-- Data excerpts follows --
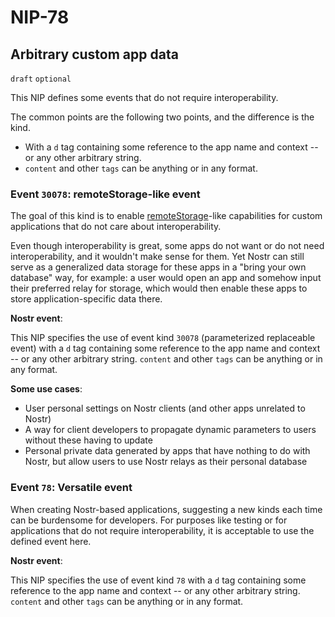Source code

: NIP-78
======

Arbitrary custom app data
-------------------------

`draft` `optional`

This NIP defines some events that do not require interoperability.

The common points are the following two points, and the difference is the kind.
 - With a `d` tag containing some reference to the app name and context -- or any other arbitrary string. 
 - `content` and other `tags` can be anything or in any format.

### Event `30078`: remoteStorage-like event

The goal of this kind is to enable [remoteStorage](https://remotestorage.io/)-like capabilities for custom applications that do not care about interoperability.

Even though interoperability is great, some apps do not want or do not need interoperability, and it wouldn't make sense for them. Yet Nostr can still serve as a generalized data storage for these apps in a "bring your own database" way, for example: a user would open an app and somehow input their preferred relay for storage, which would then enable these apps to store application-specific data there.

**Nostr event**:

This NIP specifies the use of event kind `30078` (parameterized replaceable event) with a `d` tag containing some reference to the app name and context -- or any other arbitrary string. `content` and other `tags` can be anything or in any format.

**Some use cases**:

 - User personal settings on Nostr clients (and other apps unrelated to Nostr)
 - A way for client developers to propagate dynamic parameters to users without these having to update
 - Personal private data generated by apps that have nothing to do with Nostr, but allow users to use Nostr relays as their personal database

### Event `78`: Versatile event

When creating Nostr-based applications, suggesting a new kinds each time can be burdensome for developers. For purposes like testing or for applications that do not require interoperability, it is acceptable to use the defined event here.

**Nostr event**:

This NIP specifies the use of event kind `78` with a `d` tag containing some reference to the app name and context -- or any other arbitrary string. `content` and other `tags` can be anything or in any format.
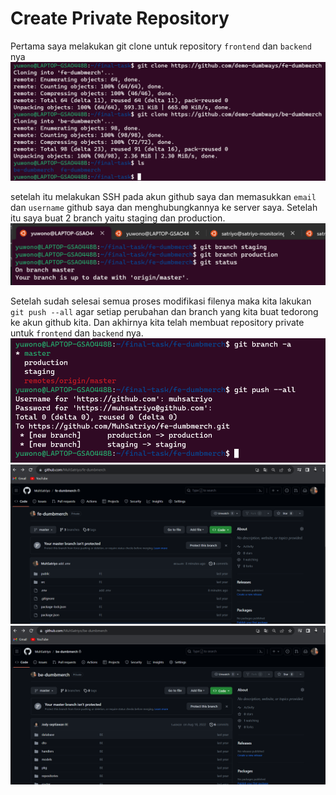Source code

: # Create Private Repository

Pertama saya melakukan git clone untuk repository `frontend` dan `backend` nya
![alt text](https://github.com/MuhSatriyo/devops17-finaltask-MuhSatriyo/blob/main/2.%20Repository/Documentation/R1.png)

setelah itu melakukan SSH pada akun github saya dan memasukkan `email` dan `username` github saya dan menghubungkannya ke server saya. Setelah itu saya buat 2 branch yaitu staging dan production.
![alt text](https://github.com/MuhSatriyo/devops17-finaltask-MuhSatriyo/blob/main/2.%20Repository/Documentation/R2.png)

Setelah sudah selesai semua proses modifikasi filenya maka kita lakukan `git push --all` agar setiap perubahan dan branch yang kita buat tedorong ke akun github kita. Dan akhirnya kita telah membuat repository private untuk `frontend` dan `backend` nya.
![alt text](https://github.com/MuhSatriyo/devops17-finaltask-MuhSatriyo/blob/main/2.%20Repository/Documentation/R3.png)
![alt text](https://github.com/MuhSatriyo/devops17-finaltask-MuhSatriyo/blob/main/2.%20Repository/Documentation/R4.png)
![alt text](https://github.com/MuhSatriyo/devops17-finaltask-MuhSatriyo/blob/main/2.%20Repository/Documentation/R5.png)

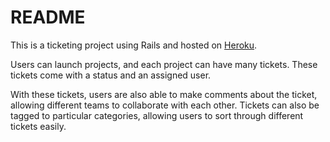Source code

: # README

This is a ticketing project using Rails and hosted on [Heroku](https://ticketing-app-et.herokuapp.com/).

Users can launch projects, and each project can have many tickets. These tickets come with a status and an assigned user. 

With these tickets, users are also able to make comments about the ticket, allowing different teams to collaborate with each other. Tickets can also be tagged to particular categories, allowing users to sort through different tickets easily.
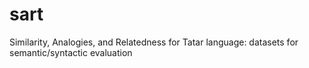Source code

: # sart
Similarity, Analogies, and Relatedness for Tatar language: datasets for semantic/syntactic evaluation
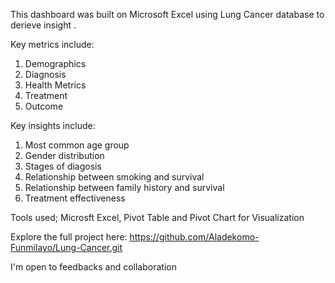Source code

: This dashboard was built on Microsoft Excel using Lung Cancer database to derieve insight .

Key metrics include:
  1. Demographics
  2. Diagnosis
  3. Health Metrics
  4. Treatment
  5. Outcome

Key insights include:
  1. Most common age group
  2. Gender distribution
  3. Stages of diagosis
  4. Relationship between smoking and survival
  5. Relationship between family history and survival
  6. Treatment effectiveness

Tools used; Microsft Excel, Pivot Table and Pivot Chart for Visualization

Explore the full project here: https://github.com/Aladekomo-Funmilayo/Lung-Cancer.git

I'm open to feedbacks and collaboration

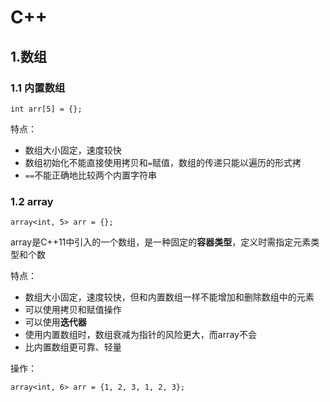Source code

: # C++

## 1.数组

### 1.1 内置数组

`int arr[5] = {};`

特点：

- 数组大小固定，速度较快
- 数组初始化不能直接使用拷贝和`=`赋值，数组的传递只能以遍历的形式拷
- `==`不能正确地比较两个内置字符串

### 1.2 array

`array<int, 5> arr = {};`

array是C++11中引入的一个数组，是一种固定的**容器类型**，定义时需指定元素类型和个数

特点：

- 数组大小固定，速度较快，但和内置数组一样不能增加和删除数组中的元素
- 可以使用拷贝和赋值操作
- 可以使用**迭代器**
- 使用内置数组时，数组衰减为指针的风险更大，而array不会
- 比内置数组更可靠、轻量

操作：

`array<int, 6> arr = {1, 2, 3, 1, 2, 3};  `

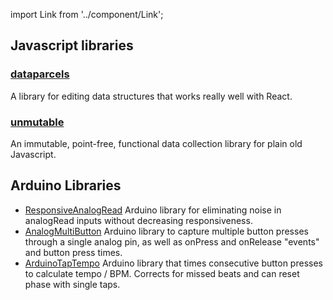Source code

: import Link from '../component/Link';

## Javascript libraries

### [dataparcels](https://dataparcels.blueflag.codes/)
A library for editing data structures that works really well with React.

### [unmutable](https://github.com/blueflag/unmutable)
An immutable, point-free, functional data collection library for plain old Javascript.

## Arduino Libraries

- [ResponsiveAnalogRead](https://github.com/dxinteractive/ResponsiveAnalogRead) Arduino library for eliminating noise in analogRead inputs without decreasing responsiveness. 
- [AnalogMultiButton](https://github.com/dxinteractive/AnalogMultiButton) Arduino library to capture multiple button presses through a single analog pin, as well as onPress and onRelease "events" and button press times. 
- [ArduinoTapTempo](https://github.com/dxinteractive/ArduinoTapTempo) Arduino library that times consecutive button presses to calculate tempo / BPM. Corrects for missed beats and can reset phase with single taps. 
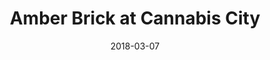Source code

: ---
title: "Amber Brick at Cannabis City"
date: 2018-03-07
excerpt: "Amber Brick painted on the windows of Cannabis City"
layout: picture
picture: "/assets/camera-roll/2018/2018-03-07-amber-brick-at-cannabis-city/20180308_000314801_iOS.jpg"
thumbnail: "/assets/camera-roll/2018/2018-03-07-amber-brick-at-cannabis-city/20180308_000314801_iOS-thumbnail.jpg"
tags:
  - Amber Brick
  - Window
  - Cannabis
  - Hexagon
  - Artist Unknown
  - Photograph  
  - Seattle
---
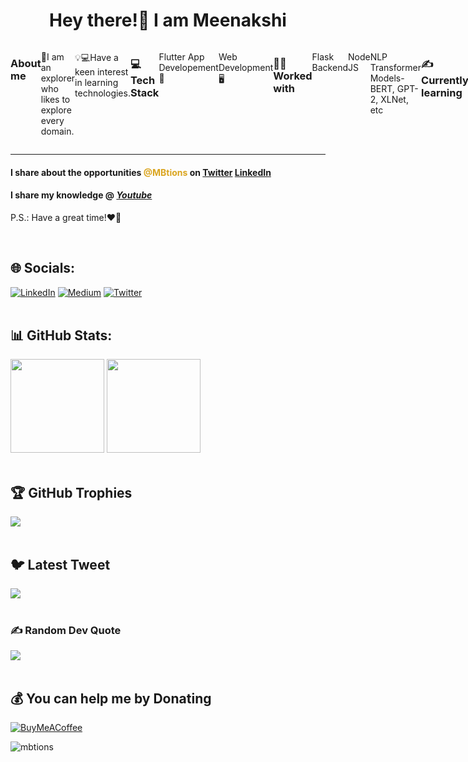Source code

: <link rel="stylesheet" href="https://pro.fontawesome.com/releases/v5.10.0/css/all.css" integrity="sha384-AYmEC3Yw5cVb3ZcuHtOA93w35dYTsvhLPVnYs9eStHfGJvOvKxVfELGroGkvsg+p" crossorigin="anonymous"/>
<center><h1> Hey there!👋 I am <strong>Meenakshi</strong> </h1></center>

<div style="display:flex; justify-content:space-evenly;">
     <h3>About me</h3>
  <p>🙌I am an explorer who likes to explore every domain.</p>
  <p>💡💻Have a keen interest in learning technologies.</p>

<h3>💻Tech Stack</h3>
  <p>Flutter App Developement📱</p>
  <p>Web Development🖥</p>
 
<h3>👩‍💻Worked with</h3>
  <p><i class="fa fa-database" aria-hidden="true"></i>Flask Backend</p>
  <p><i class="fab fa-node-js"></i>Node JS</p>
  <p>NLP Transformer Models- BERT, GPT-2, XLNet, etc</p>

<h3>✍Currently learning</h3>
  <ul>
    <li>React JS [PAUSED]</li>
    <li>Flutter [PLAYED]</li>
    <li>UI/UX Designing</li>
  </ul>
</div>
<hr>
<h4>I share about the opportunities <span style="color:goldenrod;">@MBtions</span> on <i class="fab fa-twitter"></i><a target="_blank" href="https://twitter.com/MBtions">Twitter</a> <i class="fab fa-linkedin"></i><a href="https://linkedin.com/in/mbtions" target="_blank">LinkedIn</a></h4>
<h4>I share my knowledge @ <i class="fab fa-youtube"><a href="https://www.youtube.com/channel/UCXk7e710P2K1AkxbWfny_Pw" target="_blank">Youtube</a></i></h4>

<p>P.S.: Have a great time!❤💜</p>

<br>

## 🌐 Socials:
[![LinkedIn](https://img.shields.io/badge/LinkedIn-%230077B5.svg?logo=linkedin&logoColor=white)](https://linkedin.com/in/mbtions) [![Medium](https://img.shields.io/badge/Medium-12100E?logo=medium&logoColor=white)](https://medium.com/@mbtions) [![Twitter](https://img.shields.io/badge/Twitter-%231DA1F2.svg?logo=Twitter&logoColor=white)](https://twitter.com/meenakshixd) <br><br>

<!--## 👩‍💻 Tech Stack:
![Dart](https://img.shields.io/badge/dart-%230175C2.svg?style=flat&logo=dart&logoColor=white) ![Flutter](https://img.shields.io/badge/Flutter-%2302569B.svg?style=flat&logo=Flutter&logoColor=white) ![Firebase](https://img.shields.io/badge/firebase-%23039BE5.svg?style=flat&logo=firebase) ![Java](https://img.shields.io/badge/java-%23ED8B00.svg?style=flat&logo=java&logoColor=white) ![C++](https://img.shields.io/badge/c++-%2300599C.svg?style=flat&logo=c%2B%2B&logoColor=white)  ![Heroku](https://img.shields.io/badge/heroku-%23430098.svg?style=flat&logo=heroku&logoColor=white) ![Vercel](https://img.shields.io/badge/vercel-%23000000.svg?style=flat&logo=vercel&logoColor=white) ![Netlify](https://img.shields.io/badge/netlify-%23000000.svg?style=flat&logo=netlify&logoColor=#00C7B7) 	![Figma](https://img.shields.io/badge/figma-%23F24E1E.svg?style=flat&logo=figma&logoColor=white) ![Adobe Illustrator](https://img.shields.io/badge/adobeillustrator-%23FF9A00.svg?style=flat&logo=adobeillustrator&logoColor=white) ![Canva](https://img.shields.io/badge/Canva-%2300C4CC.svg?style=flat&logo=Canva&logoColor=white) ![Dribbble](https://img.shields.io/badge/Dribbble-EA4C89?style=flat&logo=dribbble&logoColor=white) ![Python](https://img.shields.io/badge/python-3670A0?style=flat&logo=python&logoColor=ffdd54) ![Jira](https://img.shields.io/badge/jira-%230A0FFF.svg?style=flat&logo=jira&logoColor=white) ![Notion](https://img.shields.io/badge/Notion-%23000000.svg?style=flat&logo=notion&logoColor=white) <br><br>-->


## 📊 GitHub Stats:
<img src="https://github-readme-stats-abhishekdoshi26.vercel.app/api?username=mbtions&theme=highcontrast&hide_border=false&include_all_commits=true&count_private=true" height=150px>  <img src="https://github-readme-streak-stats.herokuapp.com/?user=mbtions&theme=highcontrast&hide_border=false" height=150px><br/><br>


## 🏆 GitHub Trophies
![](https://github-profile-trophy.vercel.app/?username=mbtions&theme=radical&no-frame=false&no-bg=false&margin-w=4)<br><br>

## 🐦 Latest Tweet
[![](https://gtce.itsvg.in/api?username=meenakshixd)](https://twitter.com/meenakshixd/)<br><br>

### ✍️ Random Dev Quote
![](https://quotes-github-readme.vercel.app/api?type=horizontal&theme=merko)<br><br>

## 

  ## 💰 You can help me by Donating
  [![BuyMeACoffee](https://img.shields.io/badge/Buy%20Me%20a%20Coffee-ffdd00?style=for-the-badge&logo=buy-me-a-coffee&logoColor=black)](https://buymeacoffee.com/mbtions) 

<img src="https://komarev.com/ghpvc/?username=mbtions&label=visitors&color=blue&style=flat" alt="mbtions" />
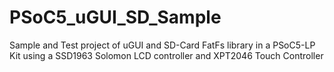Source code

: # PSoC5_uGUI_SD_Sample
Sample and Test project of uGUI and SD-Card FatFs library in a PSoC5-LP Kit using a SSD1963 Solomon LCD controller and XPT2046 Touch Controller
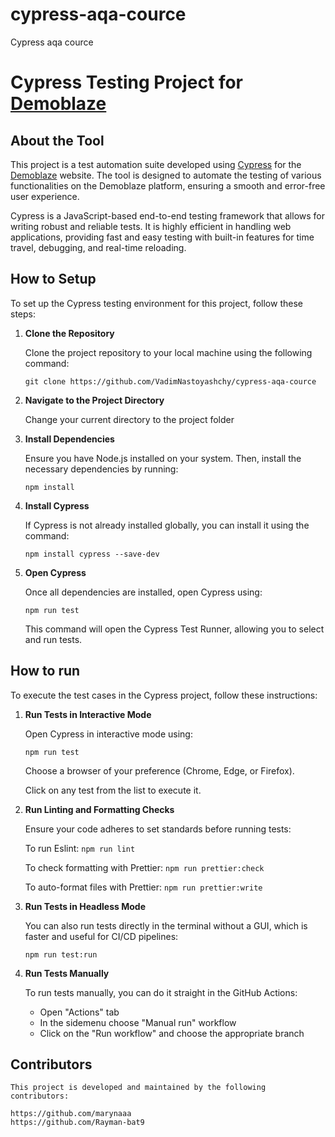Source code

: # cypress-aqa-cource

Cypress aqa cource

# Cypress Testing Project for [Demoblaze](https://www.demoblaze.com/)

## About the Tool

This project is a test automation suite developed using [Cypress](https://www.cypress.io/) for the [Demoblaze](https://www.demoblaze.com/) website. The tool is designed to automate the testing of various functionalities on the Demoblaze platform, ensuring a smooth and error-free user experience.

Cypress is a JavaScript-based end-to-end testing framework that allows for writing robust and reliable tests. It is highly efficient in handling web applications, providing fast and easy testing with built-in features for time travel, debugging, and real-time reloading.

## How to Setup

To set up the Cypress testing environment for this project, follow these steps:

1. **Clone the Repository**

    Clone the project repository to your local machine using the following command:

    `git clone https://github.com/VadimNastoyashchy/cypress-aqa-cource`

2. **Navigate to the Project Directory**

    Change your current directory to the project folder

3. **Install Dependencies**

    Ensure you have Node.js installed on your system. Then, install the necessary dependencies by running:

    `npm install`

4. **Install Cypress**

    If Cypress is not already installed globally, you can install it using the command:

    `npm install cypress --save-dev`

5. **Open Cypress**

    Once all dependencies are installed, open Cypress using:

    `npm run test`

    This command will open the Cypress Test Runner, allowing you to select and run tests.

## How to run

To execute the test cases in the Cypress project, follow these instructions:

1. **Run Tests in Interactive Mode**

    Open Cypress in interactive mode using:

    `npm run test`

    Choose a browser of your preference (Chrome, Edge, or Firefox).

    Click on any test from the list to execute it.

2. **Run Linting and Formatting Checks**

    Ensure your code adheres to set standards before running tests:

    To run Eslint: `npm run lint`

    To check formatting with Prettier: `npm run prettier:check`

    To auto-format files with Prettier: `npm run prettier:write`

3. **Run Tests in Headless Mode**

    You can also run tests directly in the terminal without a GUI, which is faster and useful for CI/CD pipelines:

    `npm run test:run`

4. **Run Tests Manually**

    To run tests manually, you can do it straight in the GitHub Actions:

    - Open "Actions" tab
    - In the sidemenu choose "Manual run" workflow
    - Click on the "Run workflow" and choose the appropriate branch

## Contributors

    This project is developed and maintained by the following contributors:

    https://github.com/marynaaa
    https://github.com/Rayman-bat9
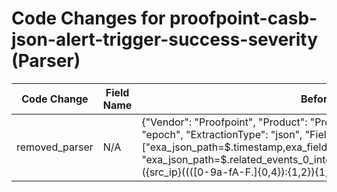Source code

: # Code Changes for proofpoint-casb-json-alert-trigger-success-severity (Parser)

| Code Change | Field Name | Before | After |
|-------------|------------|--------|-------|
| removed_parser | N/A | {"Vendor": "Proofpoint", "Product": "Proofpoint CASB", "TimeFormat": "epoch", "ExtractionType": "json", "Fields": ["exa_json_path=$.timestamp,exa_field_name=time", "exa_json_path=$.related_events_0_intelligence_0_ip_address,exa_regex=({src_ip}((([0-9a-fA-F.]{0,4}):{1,2}){1,7}([0-9a-fA-F]){0,4})|(((25[0-5]|(2[0-4]|1\d|[0-9]|)\d)\.?\b){4}))(:({src_port}\d+))?", "exa_json_path=$.title,exa_field_name=alert_name", "exa_json_path=$.severity,exa_field_name=alert_severity", "exa_json_path=$.sub_type,exa_field_name=alert_type", "exa_json_path=$.related_events_0_event_classification_category,exa_field_name=event_name", "exa_json_path=$.related_events_0_full_name,exa_field_name=full_name", "exa_json_path=$.related_events_0_user_email,exa_regex=({email_address}([A-Za-z0-9]+[!#$%&'+\/=?^_`~.\-])*[A-Za-z0-9]+@({email_domain}[^\]\s\"\\,;\|]+\.[^\]\s\"\\,;\|]+))", "exa_json_path=$.id,exa_field_name=alert_id", "exa_json_path=$.description,exa_field_name=additional_info", "exa_json_path=$.related_events_0_cloud_service,exa_field_name=target", "exa_json_path=$.related_events_0_user_agent,exa_field_name=user_agent"], "Name": "proofpoint-casb-json-alert-trigger-success-severity", "Conditions": ["\"sub_type\": \"Suspicious Activity\"", "\"related_events_0_event_id\":", "\"related_events_0_user_email\":", "\"severity\":"], "ParserVersion": "v1.0.0"} | N/A |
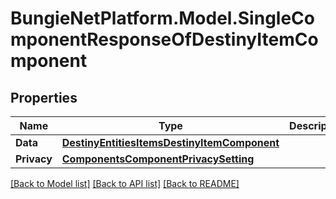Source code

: # BungieNetPlatform.Model.SingleComponentResponseOfDestinyItemComponent
## Properties

Name | Type | Description | Notes
------------ | ------------- | ------------- | -------------
**Data** | [**DestinyEntitiesItemsDestinyItemComponent**](DestinyEntitiesItemsDestinyItemComponent.md) |  | [optional] 
**Privacy** | [**ComponentsComponentPrivacySetting**](ComponentsComponentPrivacySetting.md) |  | [optional] 

[[Back to Model list]](../README.md#documentation-for-models) [[Back to API list]](../README.md#documentation-for-api-endpoints) [[Back to README]](../README.md)

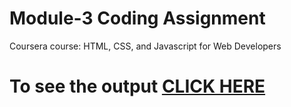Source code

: 

# Module-3 Coding Assignment

Coursera course: HTML, CSS, and Javascript for Web Developers

# To see the output [CLICK HERE](https://anantt-08.github.io/htmlcss.github.io/Assignments/module-3/index.html)

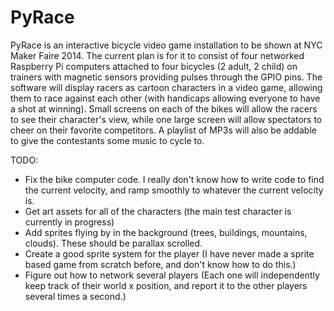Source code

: PyRace
================================
PyRace is an interactive bicycle video game installation to be shown at NYC Maker Faire 2014.  The current plan is for it to consist of four networked Raspberry Pi computers attached to four bicycles (2 adult, 2 child) on trainers with magnetic sensors providing pulses through the GPIO pins.  The software will display racers as cartoon characters in a video game, allowing them to race against each other (with handicaps allowing everyone to have a shot at winning). Small screens on each of the bikes will allow the racers to see their character's view, while one large screen will allow spectators to cheer on their favorite competitors. A playlist of MP3s will also be addable to give the contestants some music to cycle to.

TODO:
* Fix the bike computer code.  I really don't know how to write code to find the current velocity, and ramp smoothly to whatever the current velocity is.
* Get art assets for all of the characters (the main test character is currently in progress)
* Add sprites flying by in the background (trees, buildings, mountains, clouds). These should be parallax scrolled.
* Create a good sprite system for the player (I have never made a sprite based game from scratch before, and don't know how to do this.)
* Figure out how to network several players (Each one will independently keep track of their world x position, and report it to the other players several times a second.)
-- Data excerpts concluded --
◆ Prompt
Which lines of the records contain the word "twitter"? Copy each of them.

◆ Task result
<h4>I share about the opportunities <span style="color:goldenrod;">@MBtions</span> on <i class="fab fa-twitter"></i><a target="_blank" href="https://twitter.com/MBtions">Twitter</a> <i class="fab fa-linkedin"></i><a href="https://linkedin.com/in/mbtions" target="_blank">LinkedIn</a></h4>
[![LinkedIn](https://img.shields.io/badge/LinkedIn-%230077B5.svg?logo=linkedin&logoColor=white)](https://linkedin.com/in/mbtions) [![Medium](https://img.shields.io/badge/Medium-12100E?logo=medium&logoColor=white)](https://medium.com/@mbtions) [![Twitter](https://img.shields.io/badge/Twitter-%231DA1F2.svg?logo=Twitter&logoColor=white)](https://twitter.com/meenakshixd) <br><br>
[![](https://gtce.itsvg.in/api?username=meenakshixd)](https://twitter.com/meenakshixd/)<br><br>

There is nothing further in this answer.